The conflict, as we have noted, is not quite so direct here. Nevertheless, appellants concede what is obvious: that § 313A is intended to force C & P to change the rates and services it offers subscribers in portions of Montgomery County. It seeks to do this in the face of an unappealed Public Service Commission order denying the very relief appellants desire. We need not disregard the plain intent of the amendment. Cheeks, 287 Md. at 608, 415 A.2d 255. Its intent can be accomplished only if C & P provides services in violation of the Public Service Commission order or if the Commission is forced to change C & P rates irrespective of the usual factors involved in public utility ratemaking. We are persuaded that § 313A conflicts with the existing Public Service Commission order and with the public general law granting that Commission the sole power to regulate public utility telephone company rates and services in Maryland.

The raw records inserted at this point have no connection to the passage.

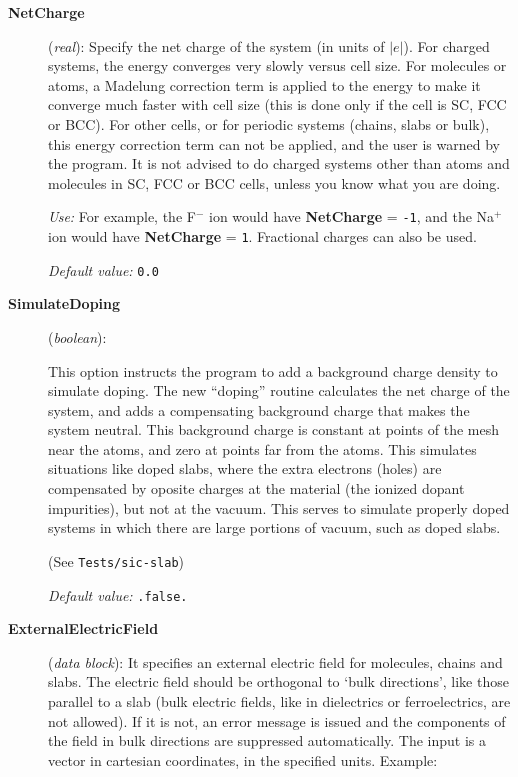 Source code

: \documentclass[11pt]{article}
\begin{document}
\begin{description}

\item[{\bf NetCharge}] ({\it real}): 
Specify the net charge of the system (in units of $|e|$). 
For charged systems, the energy converges very slowly
versus cell size. For molecules or atoms, a Madelung
correction term is applied to the energy to make it converge
much faster with cell size (this is done only if
the cell is SC, FCC or BCC). For other cells, or for 
periodic systems (chains, slabs or bulk), this energy
correction term can not be applied, and the user is warned
by the program.   It is not advised to do charged systems
other than atoms and molecules in SC, FCC or BCC cells,
unless you know what you are doing.

{\it Use:} 
For example, the F$^-$ ion would have {\bf NetCharge} = {\tt -1},
and the Na$^+$ ion would have {\bf NetCharge} = {\tt 1}.
Fractional charges can also be used.

{\it Default value:} {\tt 0.0} 

\item[{\bf SimulateDoping}] ({\it boolean}): 

This option instructs the program to add a background charge density
to simulate doping.  The new ``doping'' routine calculates the net
charge of the system, and adds a compensating background charge that
makes the system neutral. This background charge is constant at points
of the mesh near the atoms, and zero at points far from the atoms.
This simulates situations like doped slabs, where the extra electrons
(holes) are compensated by oposite charges at the material (the
ionized dopant impurities), but not at the vacuum.  This serves to
simulate properly doped systems in which there are large portions of
vacuum, such as doped slabs.

(See {\tt Tests/sic-slab})

{\it Default value:} {\tt .false.}

\item[{\bf ExternalElectricField}] ({\it data block}): 
It specifies an external electric field for molecules, chains and slabs.
The electric field should be orthogonal to `bulk directions', like
those parallel to a slab (bulk electric fields, like in
dielectrics or ferroelectrics, are not allowed). If it is not, an
error message is issued and the components of the field in bulk
directions are suppressed automatically. The input is a
vector in cartesian coordinates, in the specified units. Example:


\end{description}
\end{document}
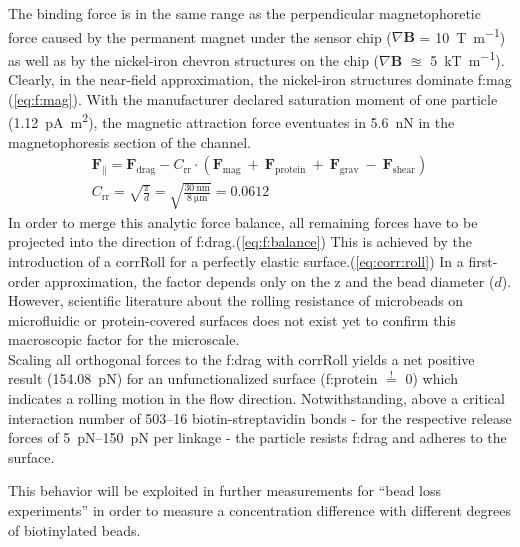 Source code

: The binding force is in the same range as the perpendicular magnetophoretic force caused by the permanent magnet under the sensor chip ($\nabla \mathbf{B}$ = \SI{10}{\tesla\per\meter}) as well as by the nickel-iron chevron structures on the chip ($\nabla \mathbf{B}$ $\approxeq$ \SI{5}{\kilo\tesla\per\meter}). Clearly, in the near-field approximation, the nickel-iron structures dominate \gls{f:mag} (\cref{eq:f:mag}). With the manufacturer declared saturation moment of one particle (\SI{1.12}{\pico\ampere\meter\squared}), the magnetic attraction force eventuates in \SI{5.6}{\nano\newton} in the magnetophoresis section of the channel.
\begin{align}
	\mathbf{F}_\parallel = \mathbf{F}_\text{drag} - C_\text{rr} \cdot (\mathbf{F}_\text{mag} \ +\ \mathbf{F}_\text{protein}  \ +\ \mathbf{F}_\text{grav}\ -\ \mathbf{F}_\text{shear} ) \label{eq:f:balance} \\
	C_\text{rr} = \sqrt{\frac{\text{z}}{d}} = \sqrt{\frac{\SI{30}{\nano\meter}}{\SI{8}{\micro\meter}}} = \num{0.0612} \label{eq:corr:roll}
\end{align}
\clearpage
In order to merge this analytic force balance, all remaining forces have to be projected into the direction of \acrfull{f:drag}.(\cref{eq:f:balance}) This is achieved by the introduction of a \gls{corrRoll} for a perfectly elastic surface.(\cref{eq:corr:roll}) In a first-order approximation, the factor depends only on the \acrfull{z} and the bead diameter ($d$). However, scientific literature about the rolling resistance of microbeads on microfluidic or protein-covered surfaces does not exist yet to confirm this macroscopic factor for the microscale. \\
Scaling all orthogonal forces to the \acrlong{f:drag} with \gls{corrRoll} yields a net positive result (\SI{154.08}{\pico\newton}) for an unfunctionalized surface (\gls{f:protein} $\overset{!}{=}$ \num{0}) which indicates a rolling motion in the flow direction. Notwithstanding, above a critical interaction number of \numrange{503}{16} biotin-streptavidin bonds - for the respective release forces of \SIrange{5}{150}{\pico\newton} per linkage - the particle resists \acrlong{f:drag} and adheres to the surface.

This behavior will be exploited in further measurements for ``bead loss experiments'' in order to measure a concentration difference with different degrees of biotinylated beads.


\clearpage

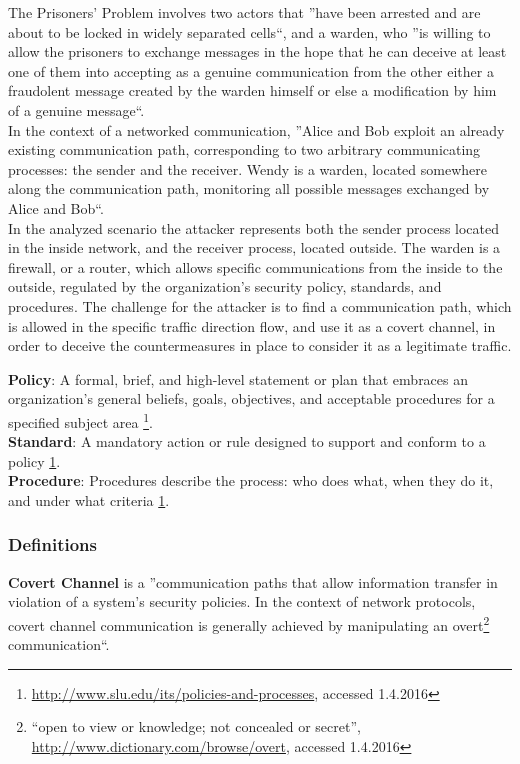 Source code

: \documentclass[12pt]{article}
\begin{document}
The Prisoners' Problem\cite{prisoners} involves two actors that ''have been arrested and are about to be locked in widely separated cells``, and a warden, who ''is willing to allow the prisoners 
to exchange messages in the hope that he can deceive at least one of them into accepting as a genuine communication from the other either a fraudolent message created by the warden himself or else a modification by him 
of a genuine message``.\\
In the context of a networked communication, ''Alice and Bob exploit an already existing communication path, corresponding to two arbitrary communicating processes: the sender and the receiver. Wendy is a warden, located 
somewhere along the communication path, monitoring all possible messages exchanged by Alice and Bob``\cite{netaware}.\\
In the analyzed scenario the attacker represents both the sender process located in the inside network, and the receiver process, located outside. The warden is a firewall, or a router, which allows specific communications 
from the inside to the outside, regulated by the organization's security policy, standards, and procedures. The challenge for the attacker is to find a communication path, which is allowed in the specific traffic direction flow, and use it as a 
covert channel, in order to deceive the countermeasures in place to consider it as a legitimate traffic.

\textbf{Policy}: A formal, brief, and high-level statement or plan that embraces an organization's general beliefs, goals, objectives, and acceptable procedures for a specified subject area 
\footnote{\label{policy}\url{http://www.slu.edu/its/policies-and-processes}, accessed 1.4.2016}.\\
\textbf{Standard}: A mandatory action or rule designed to support and conform to a policy \cref{policy}.\\
\textbf{Procedure}: Procedures describe the process: who does what, when they do it, and under what criteria \cref{policy}.

\subsubsection{Definitions}
\label{subsub:definitions}

\textbf{Covert Channel} is a ''communication paths that allow information transfer in violation of a system’s security policies. In the context of network protocols, covert channel communication is generally achieved by 
manipulating an overt\footnote{``open to view or knowledge; not concealed or secret'', \url{http://www.dictionary.com/browse/overt}, accessed 1.4.2016} communication``\cite{netaware}.
\end{document}
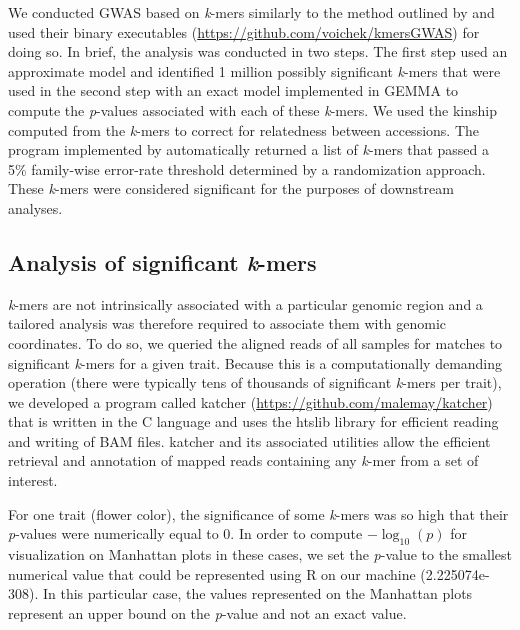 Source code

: We conducted GWAS based on \emph{k}-mers similarly to the method outlined by
\cite{voichek2020} and used their binary executables
(\url{https://github.com/voichek/kmersGWAS}) for doing so.  In brief, the
analysis was conducted in two steps. The first step used an approximate model
and identified 1 million possibly significant \emph{k}-mers that were used in
the second step with an exact model implemented in GEMMA \citep{zhou2012} to
compute the \emph{p}-values associated with each of these \emph{k}-mers. We
used the kinship computed from the \emph{k}-mers to correct for relatedness
between accessions. The program implemented by \cite{voichek2020} automatically
returned a list of \emph{k}-mers that passed a 5\% family-wise error-rate
threshold determined by a randomization approach.  These \emph{k}-mers were
considered significant for the purposes of downstream analyses.

\subsection{Analysis of significant \emph{k}-mers}
\label{sv-gwas-kmers-analysis-methods}

\emph{k}-mers are not intrinsically associated with a particular genomic region
and a tailored analysis was therefore required to associate them with genomic
coordinates. To do so, we queried the aligned reads of all samples for matches
to significant \emph{k}-mers for a given trait. Because this is a
computationally demanding operation (there were typically tens of thousands of
significant \emph{k}-mers per trait), we developed a program called katcher
(\url{https://github.com/malemay/katcher}) that is written in the C language
and uses the htslib library \citep{bonfield2021} for efficient reading and
writing of BAM files. katcher and its associated utilities allow the efficient
retrieval and annotation of mapped reads containing any \emph{k}-mer from a set
of interest.

For one trait (flower color), the significance of some \emph{k}-mers was so
high that their \emph{p}-values were numerically equal to 0. In order to
compute $-\log_{10} (p)$ for visualization on Manhattan plots in these cases,
we set the \emph{p}-value to the smallest numerical value that could be
represented using R on our machine (2.225074e-308). In this particular case,
the values represented on the Manhattan plots represent an upper bound on the
\emph{p}-value and not an exact value.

This conclusion does not render § 313A unconstitutional, however. It means only that § 313A cannot be given effect under present circumstances and present law. East, 296 Md. at 374, 463 A.2d 285. Consequently, while Judge Cave did not err when he enjoined the County from “implement*534ing or enforcing ... the provisions of ... Sec. 313A ...” we shall, like the Court of Appeals in East, “vacate the declaratory judgment [as to unconstitutionality] and remand the case for the entry of a declaration in conformance with this opinion.” Id.

INJUNCTION AFFIRMED.

DECLARATORY JUDGMENT VACATED AND CASE REMANDED FOR ENTRY OF DECLARATORY JUDGMENT IN CONFORMANCE WITH THIS OPINION. APPELLANTS TO PAY THE COSTS.

. We note that in the context of a declaratory judgment action "[t]here is no requirement that adverse parties to a suit actually disagree or desire contrary results." It is enough that "there are technical adverse interest” and that the court be satisfied that "full and fair presentation [will be] made____” Reyes v. Prince George’s County, 281 Md. 279, 288 n. 4, 380 A.2d 12 (1977).